Jafari Sinclaire Allen "Black Diaspora Geneologies from 'Niggernicity' to Manifold Futures"
 コロンビア大学・人類学専攻院生*1による、ディアスポラ理論を批判的に検討し、自らのAfro-Cuba研究の正当性を主張する論文。理路自体がディアスポラ理論のごとく錯綜しており、当人も最後の方で "our winding road" と記すように、まるでどこに行くか、何がしたいのか不明。もう少しまとめる努力をしていただきたい。
 仮構されたディアスポラ共同体内部の分裂。ジェンダー、クラス、ナショナリティ等の差異の重要性。アカデミックなエリート黒人よりも、より一般的な黒人に目を向けるべき。共有された(無)意識とその変化。本質主義構築主義。研究と一般社会における経験。ディアスポラ言説の変遷と問題点。雑種混淆性と時/空間・場所。などなど。
 本質主義と非本質主義マニ教的dichotomyが擬似対立であるということを前提としたフィールドで戦おうという心意気(174)は理解するが、そんな混沌としたフィールドに果たしてどれだけの読者がついて来るか。fakeでもfalseでもいいから、二項対立の崩壊から何が生まれるのかを説得的に示す必要があるのではないか。狙っているのかどうか知らないが、議論自体が、混沌としたフィールドになってしまっている。混沌としたものを整理するとそこから零れ落ちるものが気になるのかもしれない。けれど、結局全部詰め込もうとするとただの箇条書きになる。自戒。
 家族的類似性、あるいはハビトゥスのような連帯としての "serial collectivity"や "prereflectivity"(Iris Marion Young)、それからゲームのルールに準じた "strategies" とルール自体をインプロヴァイズする "tactics" (ブルデュー*2などは重要な伏線になりうるのに、どうして繰り返し使用しないのか。定型あってこその型破り。羅列するだけでは説得できない。
 とはいっても、羅列でも知識の蓄積にはなる。そういう意味ではとても勉強になった。

"negritude is at root of its own destruction" (Sartre 180)

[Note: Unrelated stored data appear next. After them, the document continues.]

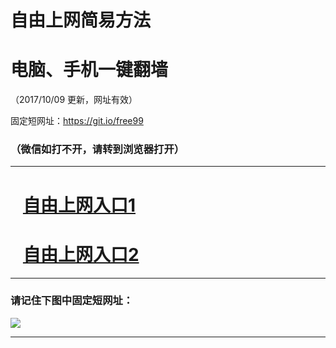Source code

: ﻿# 自由上网简易方法

# 电脑、手机一键翻墙

（2017/10/09 更新，网址有效）

固定短网址：https://git.io/free99

### （微信如打不开，请转到浏览器打开）


***





# &nbsp;&nbsp; <a href="http://ft176427721.fwq-tz-1001.info/fwqtz01.html?t=100900126163 " target="_blank">自由上网入口1</a>
# &nbsp;&nbsp; <a href="http://ft2087921608.fwq-tz-1002.info/fwqtz02.html?t=100900118344 " target="_blank">自由上网入口2</a>
***

### 请记住下图中固定短网址：

<img src="https://s3-us-west-2.amazonaws.com/fwq-1001/yjfq-20170905okok.png" /> 


***

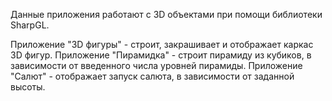 Данные приложения работают с 3D объектами при помощи библиотеки SharpGL.

Приложение "3D фигуры" - строит, закрашивает и отображает каркас 3D фигур.
Приложение "Пирамидка" - строит пирамиду из кубиков, в зависимости от введенного числа уровней пирамиды.
Приложение "Салют" - отображает запуск салюта, в зависимости от заданной высоты.
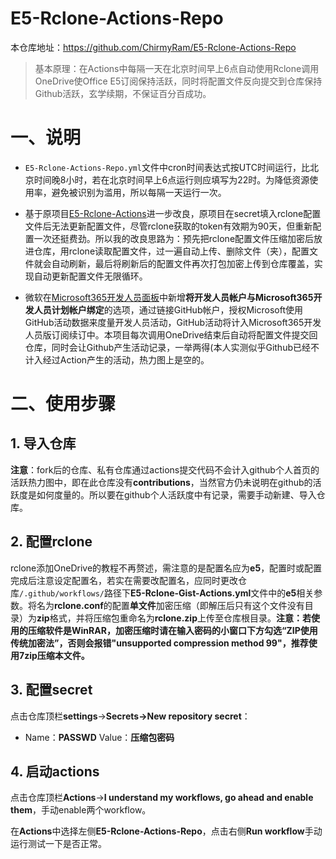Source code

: # E5-Rclone-Actions-Repo
本仓库地址：https://github.com/ChirmyRam/E5-Rclone-Actions-Repo

> 基本原理：在Actions中每隔一天在北京时间早上6点自动使用Rclone调用OneDrive使Office E5订阅保持活跃，同时将配置文件反向提交到仓库保持Github活跃，玄学续期，不保证百分百成功。

# 一、说明

- `E5-Rclone-Actions-Repo.yml`文件中cron时间表达式按UTC时间运行，比北京时间晚8小时，若在北京时间早上6点运行则应填写为22时。为降低资源使用率，避免被识别为滥用，所以每隔一天运行一次。

- 基于原项目[E5-Rclone-Actions](https://github.com/peng4740/E5-Rclone-Actions)进一步改良，原项目在secret填入rclone配置文件后无法更新配置文件，尽管rclone获取的token有效期为90天，但重新配置一次还挺费劲。所以我的改良思路为：预先把rclone配置文件压缩加密后放进仓库，用rclone读取配置文件，过一遍自动上传、删除文件（夹），配置文件就会自动刷新，最后将刷新后的配置文件再次打包加密上传到仓库覆盖，实现自动更新配置文件无限循环。

- 微软在[Microsoft365开发人员面板](https://developer.microsoft.com/zh-cn/microsoft-365/profile/settings/accounts-linked)中新增**将开发人员帐户与Microsoft365开发人员计划帐户绑定**的选项，通过链接GitHub帐户，授权Microsoft使用GitHub活动数据来度量开发人员活动，GitHub活动将计入Microsoft365开发人员版订阅续订中。本项目每次调用OneDrive结束后自动将配置文件提交回仓库，同时会让Github产生活动记录，一举两得(本人实测似乎Github已经不计入经过Action产生的活动，热力图上是空的。

# 二、使用步骤
## 1. 导入仓库
**注意**：fork后的仓库、私有仓库通过actions提交代码不会计入github个人首页的活跃热力图中，即在此仓库没有**contributions**，当然官方仍未说明在github的活跃度是如何度量的。所以要在github个人活跃度中有记录，需要手动新建、导入仓库。
## 2. 配置rclone
rclone添加OneDrive的教程不再赘述，需注意的是配置名应为**e5**，配置时或配置完成后注意设定配置名，若实在需要改配置名，应同时更改仓库`/.github/workflows/`路径下**E5-Rclone-Gist-Actions.yml**文件中的**e5**相关参数。将名为**rclone.conf**的配置**单文件**加密压缩（即解压后只有这个文件没有目录）为**zip**格式，并将压缩包重命名为**rclone.zip**上传至仓库根目录。**注意：若使用的压缩软件是WinRAR，加密压缩时请在输入密码的小窗口下方勾选“ZIP使用传统加密法”，否则会报错"unsupported compression method 99"，推荐使用7zip压缩本文件。**
## 3. 配置secret

点击仓库顶栏**settings**→**Secrets→New repository secret**：

- Name：**PASSWD**  Value：**压缩包密码**


## 4. 启动actions
点击仓库顶栏**Actions**→**I understand my workflows, go ahead and enable them**，手动enable两个workflow。

在**Actions**中选择左侧**E5-Rclone-Actions-Repo**，点击右侧**Run workflow**手动运行测试一下是否正常。
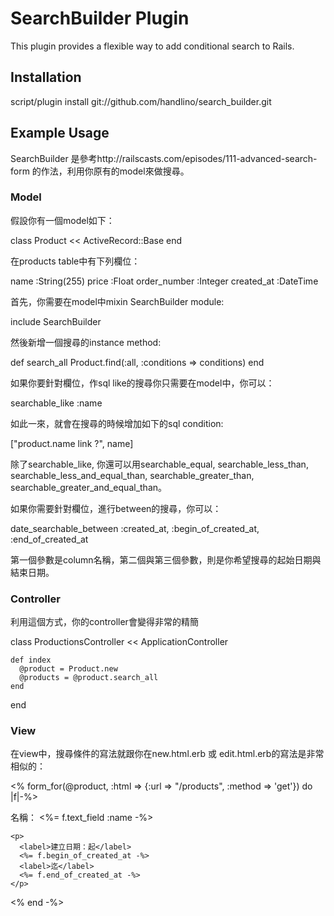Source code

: SearchBuilder Plugin
=============================

This plugin provides a flexible way to add conditional search to Rails.

Installation
-----------------------------

script/plugin install git://github.com/handlino/search_builder.git

Example Usage
-----------------------------

SearchBuilder 是參考http://railscasts.com/episodes/111-advanced-search-form 的作法，利用你原有的model來做搜尋。

### Model

假設你有一個model如下：

class Product << ActiveRecord::Base
end

在products table中有下列欄位：

name :String(255)
price :Float
order_number :Integer
created_at :DateTime

首先，你需要在model中mixin SearchBuilder module:

  include SearchBuilder

然後新增一個搜尋的instance method:
  
  def search_all
    Product.find(:all, :conditions => conditions)
  end

如果你要針對欄位，作sql like的搜尋你只需要在model中，你可以：

 searchable_like :name

如此一來，就會在搜尋的時候增加如下的sql condition:
  
  ["product.name link ?", name]

除了searchable_like, 你還可以用searchable_equal, searchable_less_than, searchable_less_and_equal_than, searchable_greater_than, searchable_greater_and_equal_than。

如果你需要針對欄位，進行between的搜尋，你可以：

  date_searchable_between :created_at, :begin_of_created_at, :end_of_created_at

第一個參數是column名稱，第二個與第三個參數，則是你希望搜尋的起始日期與結束日期。


### Controller

  利用這個方式，你的controller會變得非常的精簡

  class ProductionsController << ApplicationController

    def index
      @product = Product.new
      @products = @product.search_all
    end
  end

### View

  在view中，搜尋條件的寫法就跟你在new.html.erb 或 edit.html.erb的寫法是非常相似的：

  <% form_for(@product, :html => {:url => "/products", :method => 'get'}) do |f|-%>
    <p>
      <label>名稱：</label>
      <%= f.text_field :name -%>
    </p>
    
    <p>
      <label>建立日期：起</label>
      <%= f.begin_of_created_at -%>
      <label>迄</label>
      <%= f.end_of_created_at -%>
    </p>
  <% end -%>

DuBois "asserted that processes of racialization could create unified communities existing in harmony with the national community" (Carby 183)

Pan-Africanism4つの衝動 (St.Clair Drake 184)

  1. mass emigration
  2. expatriation
  3. separatist nationalism
  4. pluralist integration(African American)

 

Afrocentricity6つの限界(Carol Boyce Davies 182)

  1. Eurocentrismを超えられない
  2. マニ教
  3. 自民族中心主義を平板化し鵜呑みにする
  4. 内的差異を抹消する、あるいは(Afrocentric Feminismのような形で)併合する全体化言説
  5. 「アフリカ」がヨーロッパによる構築物である点に無知なため、引き続き同じようにアフリカを捏造し続けてしまう
  6. 現代のアフリカと結びつかない

Every story is a travel story (Michel deCerteau 194)

[African diaspora narratives] contitute "spatial trajectories" (deCerteau 1984) that include the counter-invention of Africa as idyllic "homeland"―but one "lost," perhaps forever. (194)

*1:当時。現在はテキサス大学オースティン校のassistant professor→http://www.utexas.edu/research/eureka/faculty/view.php?pid=1705

*2:tacticsはhybridityのところでもう一度使われるが、これとてよっぽど注意深く読んでないと気付かない。assimilationではなくcommunicationの手段(Negritude 179)。